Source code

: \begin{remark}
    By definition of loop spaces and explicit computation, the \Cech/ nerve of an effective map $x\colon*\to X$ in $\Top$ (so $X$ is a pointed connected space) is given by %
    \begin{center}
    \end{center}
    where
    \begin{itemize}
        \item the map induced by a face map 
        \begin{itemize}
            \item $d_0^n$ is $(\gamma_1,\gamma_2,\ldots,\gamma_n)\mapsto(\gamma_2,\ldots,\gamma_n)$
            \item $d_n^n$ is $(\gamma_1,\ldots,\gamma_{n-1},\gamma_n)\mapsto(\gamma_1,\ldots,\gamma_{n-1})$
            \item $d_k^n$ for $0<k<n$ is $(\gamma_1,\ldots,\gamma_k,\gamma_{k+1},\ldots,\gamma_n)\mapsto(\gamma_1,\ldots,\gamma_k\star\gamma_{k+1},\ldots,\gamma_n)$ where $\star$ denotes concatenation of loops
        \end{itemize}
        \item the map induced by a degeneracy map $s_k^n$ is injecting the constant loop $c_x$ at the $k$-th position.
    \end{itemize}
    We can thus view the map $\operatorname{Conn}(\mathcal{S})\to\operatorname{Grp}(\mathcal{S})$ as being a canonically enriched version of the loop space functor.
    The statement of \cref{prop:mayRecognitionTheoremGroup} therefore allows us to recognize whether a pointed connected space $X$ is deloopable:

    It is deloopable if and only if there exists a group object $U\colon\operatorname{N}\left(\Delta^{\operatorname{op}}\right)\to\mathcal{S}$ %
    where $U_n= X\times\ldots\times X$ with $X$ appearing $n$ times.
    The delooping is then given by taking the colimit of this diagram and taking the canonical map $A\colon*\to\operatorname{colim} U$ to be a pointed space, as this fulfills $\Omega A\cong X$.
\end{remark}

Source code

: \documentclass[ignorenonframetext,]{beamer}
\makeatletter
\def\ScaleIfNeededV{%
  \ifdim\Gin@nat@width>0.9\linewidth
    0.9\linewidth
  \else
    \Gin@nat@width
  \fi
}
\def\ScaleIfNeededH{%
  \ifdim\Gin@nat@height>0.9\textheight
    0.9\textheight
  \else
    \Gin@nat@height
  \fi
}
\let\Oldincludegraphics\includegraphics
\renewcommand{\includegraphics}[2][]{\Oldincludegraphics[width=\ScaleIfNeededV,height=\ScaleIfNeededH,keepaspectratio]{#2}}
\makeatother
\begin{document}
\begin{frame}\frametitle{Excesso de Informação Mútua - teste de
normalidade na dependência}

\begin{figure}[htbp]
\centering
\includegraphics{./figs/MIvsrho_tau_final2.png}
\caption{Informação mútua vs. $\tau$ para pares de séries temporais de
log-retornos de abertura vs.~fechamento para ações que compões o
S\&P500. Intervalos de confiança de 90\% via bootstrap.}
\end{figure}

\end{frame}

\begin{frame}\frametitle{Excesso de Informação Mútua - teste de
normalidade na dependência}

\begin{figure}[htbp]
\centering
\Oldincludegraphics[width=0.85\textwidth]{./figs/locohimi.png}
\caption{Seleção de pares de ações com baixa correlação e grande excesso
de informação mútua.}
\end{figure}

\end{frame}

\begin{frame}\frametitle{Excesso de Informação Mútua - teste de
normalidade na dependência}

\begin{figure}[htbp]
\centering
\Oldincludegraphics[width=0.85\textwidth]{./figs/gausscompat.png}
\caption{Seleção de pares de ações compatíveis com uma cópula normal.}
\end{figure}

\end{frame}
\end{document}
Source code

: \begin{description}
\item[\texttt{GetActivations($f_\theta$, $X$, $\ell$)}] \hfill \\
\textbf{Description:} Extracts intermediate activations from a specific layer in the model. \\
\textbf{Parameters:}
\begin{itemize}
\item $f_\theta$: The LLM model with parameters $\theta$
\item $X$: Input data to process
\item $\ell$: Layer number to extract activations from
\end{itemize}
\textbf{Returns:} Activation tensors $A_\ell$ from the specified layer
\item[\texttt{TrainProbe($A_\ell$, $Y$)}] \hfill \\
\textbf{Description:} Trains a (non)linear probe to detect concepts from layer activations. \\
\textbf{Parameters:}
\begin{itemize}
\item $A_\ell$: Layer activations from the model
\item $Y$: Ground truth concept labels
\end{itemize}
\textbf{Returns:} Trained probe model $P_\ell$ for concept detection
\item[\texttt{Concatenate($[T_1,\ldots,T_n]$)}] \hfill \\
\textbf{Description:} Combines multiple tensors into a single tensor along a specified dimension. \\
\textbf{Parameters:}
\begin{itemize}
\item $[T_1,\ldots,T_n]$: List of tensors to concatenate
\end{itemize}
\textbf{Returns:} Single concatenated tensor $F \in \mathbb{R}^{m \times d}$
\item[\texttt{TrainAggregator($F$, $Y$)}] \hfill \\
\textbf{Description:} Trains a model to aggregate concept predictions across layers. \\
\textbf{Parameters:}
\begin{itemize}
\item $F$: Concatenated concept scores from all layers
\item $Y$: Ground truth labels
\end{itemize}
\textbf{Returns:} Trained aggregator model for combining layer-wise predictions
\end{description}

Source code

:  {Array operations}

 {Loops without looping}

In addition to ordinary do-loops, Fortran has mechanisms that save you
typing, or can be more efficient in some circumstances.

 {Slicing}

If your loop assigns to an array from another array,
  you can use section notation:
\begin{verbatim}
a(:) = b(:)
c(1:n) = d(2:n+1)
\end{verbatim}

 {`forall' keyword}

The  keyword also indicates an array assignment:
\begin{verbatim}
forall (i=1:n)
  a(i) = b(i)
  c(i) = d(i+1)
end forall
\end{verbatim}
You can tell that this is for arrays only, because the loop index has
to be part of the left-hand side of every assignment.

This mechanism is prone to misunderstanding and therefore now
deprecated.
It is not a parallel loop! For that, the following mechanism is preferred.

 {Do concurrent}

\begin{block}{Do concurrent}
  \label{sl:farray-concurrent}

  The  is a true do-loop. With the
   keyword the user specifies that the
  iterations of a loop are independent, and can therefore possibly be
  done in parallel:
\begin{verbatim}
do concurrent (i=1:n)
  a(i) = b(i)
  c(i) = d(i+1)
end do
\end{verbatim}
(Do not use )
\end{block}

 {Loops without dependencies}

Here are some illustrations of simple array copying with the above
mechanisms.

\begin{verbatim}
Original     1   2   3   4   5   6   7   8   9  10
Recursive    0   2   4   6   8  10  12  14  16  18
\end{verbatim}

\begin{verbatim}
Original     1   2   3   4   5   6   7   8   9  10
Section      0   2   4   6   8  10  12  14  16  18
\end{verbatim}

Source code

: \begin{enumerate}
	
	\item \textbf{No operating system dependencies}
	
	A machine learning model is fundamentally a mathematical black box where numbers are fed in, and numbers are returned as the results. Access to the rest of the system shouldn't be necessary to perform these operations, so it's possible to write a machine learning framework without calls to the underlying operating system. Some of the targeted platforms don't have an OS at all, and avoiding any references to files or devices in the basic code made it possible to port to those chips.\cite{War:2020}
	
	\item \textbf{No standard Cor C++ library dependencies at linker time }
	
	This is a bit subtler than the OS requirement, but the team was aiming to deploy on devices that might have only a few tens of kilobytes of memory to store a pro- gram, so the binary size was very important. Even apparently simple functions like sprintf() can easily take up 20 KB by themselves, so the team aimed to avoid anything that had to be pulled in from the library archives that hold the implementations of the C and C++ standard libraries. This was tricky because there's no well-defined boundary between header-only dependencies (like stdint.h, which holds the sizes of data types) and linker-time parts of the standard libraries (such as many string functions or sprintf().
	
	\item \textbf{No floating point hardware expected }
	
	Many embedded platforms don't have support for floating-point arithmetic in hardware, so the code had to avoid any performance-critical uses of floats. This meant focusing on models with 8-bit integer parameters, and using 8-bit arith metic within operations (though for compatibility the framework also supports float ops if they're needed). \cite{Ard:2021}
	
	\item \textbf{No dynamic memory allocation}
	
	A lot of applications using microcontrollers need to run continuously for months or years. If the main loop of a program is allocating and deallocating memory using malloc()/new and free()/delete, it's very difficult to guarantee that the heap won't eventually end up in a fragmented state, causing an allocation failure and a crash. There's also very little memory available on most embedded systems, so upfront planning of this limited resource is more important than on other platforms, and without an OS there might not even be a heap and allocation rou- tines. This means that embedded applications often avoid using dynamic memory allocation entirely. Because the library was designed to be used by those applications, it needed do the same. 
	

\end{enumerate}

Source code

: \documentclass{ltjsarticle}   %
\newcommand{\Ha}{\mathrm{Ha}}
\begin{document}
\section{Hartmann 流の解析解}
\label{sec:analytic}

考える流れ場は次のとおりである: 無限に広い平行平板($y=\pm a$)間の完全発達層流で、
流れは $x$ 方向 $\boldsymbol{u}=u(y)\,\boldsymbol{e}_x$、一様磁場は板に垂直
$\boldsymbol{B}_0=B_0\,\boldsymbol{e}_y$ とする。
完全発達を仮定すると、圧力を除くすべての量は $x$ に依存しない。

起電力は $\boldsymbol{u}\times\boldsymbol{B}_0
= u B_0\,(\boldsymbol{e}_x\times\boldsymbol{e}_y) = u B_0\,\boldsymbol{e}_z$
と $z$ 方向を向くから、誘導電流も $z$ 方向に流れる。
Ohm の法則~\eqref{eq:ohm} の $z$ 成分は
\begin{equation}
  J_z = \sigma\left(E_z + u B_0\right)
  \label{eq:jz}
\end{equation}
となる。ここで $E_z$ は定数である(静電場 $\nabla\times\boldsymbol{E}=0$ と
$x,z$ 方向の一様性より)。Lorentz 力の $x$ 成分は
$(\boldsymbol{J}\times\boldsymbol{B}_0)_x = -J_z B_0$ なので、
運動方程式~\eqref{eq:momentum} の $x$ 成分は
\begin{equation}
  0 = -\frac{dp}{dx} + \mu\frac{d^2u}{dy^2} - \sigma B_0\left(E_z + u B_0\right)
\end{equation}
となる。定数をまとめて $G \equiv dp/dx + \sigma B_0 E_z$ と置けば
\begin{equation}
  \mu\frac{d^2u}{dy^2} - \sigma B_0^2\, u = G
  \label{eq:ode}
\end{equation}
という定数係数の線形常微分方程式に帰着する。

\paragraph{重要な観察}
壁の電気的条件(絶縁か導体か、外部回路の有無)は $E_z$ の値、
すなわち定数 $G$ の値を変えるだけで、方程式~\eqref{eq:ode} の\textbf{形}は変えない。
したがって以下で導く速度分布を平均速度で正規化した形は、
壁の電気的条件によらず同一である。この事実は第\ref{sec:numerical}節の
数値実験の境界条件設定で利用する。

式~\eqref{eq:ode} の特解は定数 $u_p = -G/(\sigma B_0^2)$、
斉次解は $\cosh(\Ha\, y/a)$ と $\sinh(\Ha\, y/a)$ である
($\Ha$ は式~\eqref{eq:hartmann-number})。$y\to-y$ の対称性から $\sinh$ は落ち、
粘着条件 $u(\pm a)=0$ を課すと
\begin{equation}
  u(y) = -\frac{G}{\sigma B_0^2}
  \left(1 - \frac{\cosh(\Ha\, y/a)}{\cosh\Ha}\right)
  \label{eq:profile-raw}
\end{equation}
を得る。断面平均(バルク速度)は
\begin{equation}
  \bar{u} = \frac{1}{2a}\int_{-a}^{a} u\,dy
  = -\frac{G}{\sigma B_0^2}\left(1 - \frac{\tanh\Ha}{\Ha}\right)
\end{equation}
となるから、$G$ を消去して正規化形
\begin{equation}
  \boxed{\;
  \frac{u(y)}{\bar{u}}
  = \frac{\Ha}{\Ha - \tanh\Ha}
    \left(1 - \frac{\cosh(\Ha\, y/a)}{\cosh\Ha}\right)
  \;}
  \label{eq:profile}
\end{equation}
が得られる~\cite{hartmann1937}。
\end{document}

.....

= Required action =
List all lines above in which the string "where" appears.

= Answer space =
    where
            \item $d_k^n$ for $0<k<n$ is $(\gamma_1,\ldots,\gamma_k,\gamma_{k+1},\ldots,\gamma_n)\mapsto(\gamma_1,\ldots,\gamma_k\star\gamma_{k+1},\ldots,\gamma_n)$ where $\star$ denotes concatenation of loops
    where $U_n= X\times\ldots\times X$ with $X$ appearing $n$ times.
	A machine learning model is fundamentally a mathematical black box where numbers are fed in, and numbers are returned as the results. Access to the rest of the system shouldn't be necessary to perform these operations, so it's possible to write a machine learning framework without calls to the underlying operating system. Some of the targeted platforms don't have an OS at all, and avoiding any references to files or devices in the basic code made it possible to port to those chips.\cite{War:2020}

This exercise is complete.